Chapter 2
"The evil spirit departed from Saul." But what of music that puts the evil spirit into men? Of songs, however sweet sounding, that are written in the service of the devil, and sung at the high court of the world? For this is your rule:
"Singing with grace in your hearts to the Lord." [24]
Like your speech, "alway with grace."
[1] I Chron. xiii. 8.
[2] Ps. lxviii. 25, 26.
[3] I Chron. xv. 16.
[4] Ex. xv. 1.
[5] Ex. xv. 21.
[6] Neh. xii. 27.
[7] Ps. cxxii. 1.
[8] Ps. cxxv. 2.
[9] Ps. xxxliii. 2, 3.
[10] Ps. xl. 3.
[11] Lam. iii. 13.
[12] Ps. xiii. 6.
[13] Ps. lvii. 7.
[14] Ps. lix. 16.
[15] I Cor. xiv. 15.
[16] Eccle. vii. 5.
[17] Eph. v. 19.
[18] Isa. lxv. 14.
[19] James v. 13.
[20] Ps. cxix. 54.
[21] Matt. xxv. 16.
[22] Ez. xxxiii. 32.
[23] I Sam. xvi. 23.
[24] Col. iii. 16.
Dancing
"To everything there is a season, and a time to every purpose under heaven." [1]
And so it comes among the rest, that there is "a time to dance." [2] Such being the case, we have only to find out the when and the how; for of course, for Christians, dancing too must have its rules. In feasting the word is, "Do all to the glory of God"; and in music, "With melody in your hearts to the Lord"; and now for dancing the order comes:
"Let them praise his name in the dance." [3]
We are to praise the Lord with our whole lives; in our recreation no less than in our work. You see it is all one: with that proviso you may do anything.
"Praise him for his mighty acts: praise him according to his excellent greatness."
"Praise him with the timbrel and dance." [4]
I fancy you did not expect this, secretly believing that the Bible was all against dancing. I fancy most people would start back and say it cannot be done. _If_ it cannot, or if by _you_ it cannot, then--for you--the dancing question should be settled once and for all. The Lord has given you "the garment of praise for the spirit of heaviness," [5] and you are not at liberty to lay it off for any dancing gear whatever.

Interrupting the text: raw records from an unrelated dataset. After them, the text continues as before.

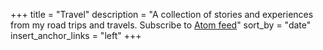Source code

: +++
title = "Travel"
description = "A collection of stories and experiences from my road trips and travels. Subscribe to [Atom feed](/travel/atom.xml)"
sort_by = "date"
insert_anchor_links = "left"
+++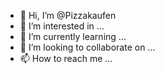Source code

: - 👋 Hi, I’m @Pizzakaufen
- 👀 I’m interested in ...
- 🌱 I’m currently learning ...
- 💞️ I’m looking to collaborate on ...
- 📫 How to reach me ...

<!---
Pizzakaufen/Pizzakaufen is a ✨ special ✨ repository because its `README.md` (this file) appears on your GitHub profile.
You can click the Preview link to take a look at your changes.
--->
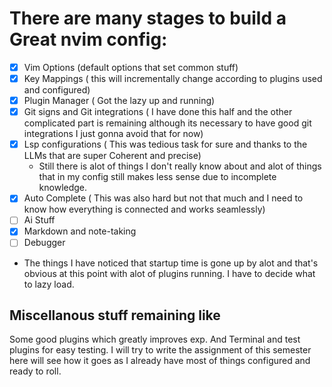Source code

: # There are many stages to build a Great nvim config:
- [X]  Vim Options (default options that set common stuff)
- [X]  Key Mappings ( this will incrementally change according to plugins used and configured)
- [X]  Plugin Manager ( Got the lazy up and running)
- [X]  Git signs and Git integrations ( I have done this half and the other complicated part is remaining although its necessary to have good git integrations I just gonna avoid that for now)
 - [X]  Lsp configurations ( This was tedious task for sure and thanks to the LLMs that are super Coherent and precise)
    - Still there is alot of things I don't really know about and alot of things that in my config still makes less sense due to incomplete knowledge.
 - [X]  Auto Complete ( This was also hard but not that much and I need to know how everything is connected and works seamlessly)
- [ ] Ai Stuff
- [X] Markdown and note-taking
- [ ] Debugger
- The things I have noticed that startup time is gone up by alot and that's obvious at this point with alot of plugins running. I have to decide what to lazy load.
## Miscellanous stuff remaining like 
Some good plugins which greatly improves exp.
And Terminal and test plugins for easy testing.
I will try to write the assignment of this semester here will see how it goes as I already have most of things configured and ready to roll.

"Ye are a chosen generation, a royal priesthood, an holy nation, a peculiar people; that ye should shew forth the praises of him who hath called you out of darkness into his marvellous light." [6]
The condition is absolute; and all doubts upon the dancing question are at an end for you. But for those who like to inquire into possibilities, let us search a little further. "Praise him in the dance."--Has it ever been done? Never,--in such dances as you are accustomed to. But a great while ago, on the shores of the Red Sea, while the men were chanting the praises of that God who had brought them safe out of Egypt, the women banded together "with timbrels and with dances" [7] (no _mixed_ dances, observe), and so, dancing for joy at the great deliverance, answered the men, chorus like:
"Sing ye to the Lord, for he hath triumphed gloriously." [8]
So after Jephthah's victory,[9] came out his daughter to meet him "with timbrels and with dances."
So after the rout of the Philistines,
"The women came out of all the cities of Israel, singing and dancing, to meet king Saul." [10]
And though praise of the human agents mingled in, yet only Divine power had won the day, and well they knew it. And again you remember how when the ark was brought home to Jerusalem,
"David danced before the Lord with all his might." [11]
Does it seem very strange to you? So it did to David's wife on that occasion; for as she had no praise in her heart, no sympathy with the joy, of course the expression of it tried her patience. Dancing for joy,--we often use the image, but these people did the thing. It is hard enough to keep still sometimes, if one is very happy.
Not like our dancing!--you say. Indeed not much. No special steps, no intricate figures, no elaborate positions, no dressing for effect. David even laid his royal robes aside, instead of putting them on; they were in his way. How could one dance for joy in a state dress? No need of partners, where every one danced for glad thankfulness of heart. No "envy, malice, and all uncharitableness" stirred up by another's dancing or another's dress; no "wall-flowers," no monopoly. No late hours, leaving mind and body jaded for the next day's work. I think "dancing before the Lord" must have been very pure refreshment. And by the way, speaking of dress, I feel, somehow, as if--would people but choose their ornaments out of that treasure-chest of jewels "a meek and quiet spirit," ball dresses would lose their charm, and the German its great attraction. One never likes to go where one's dress is out of keeping.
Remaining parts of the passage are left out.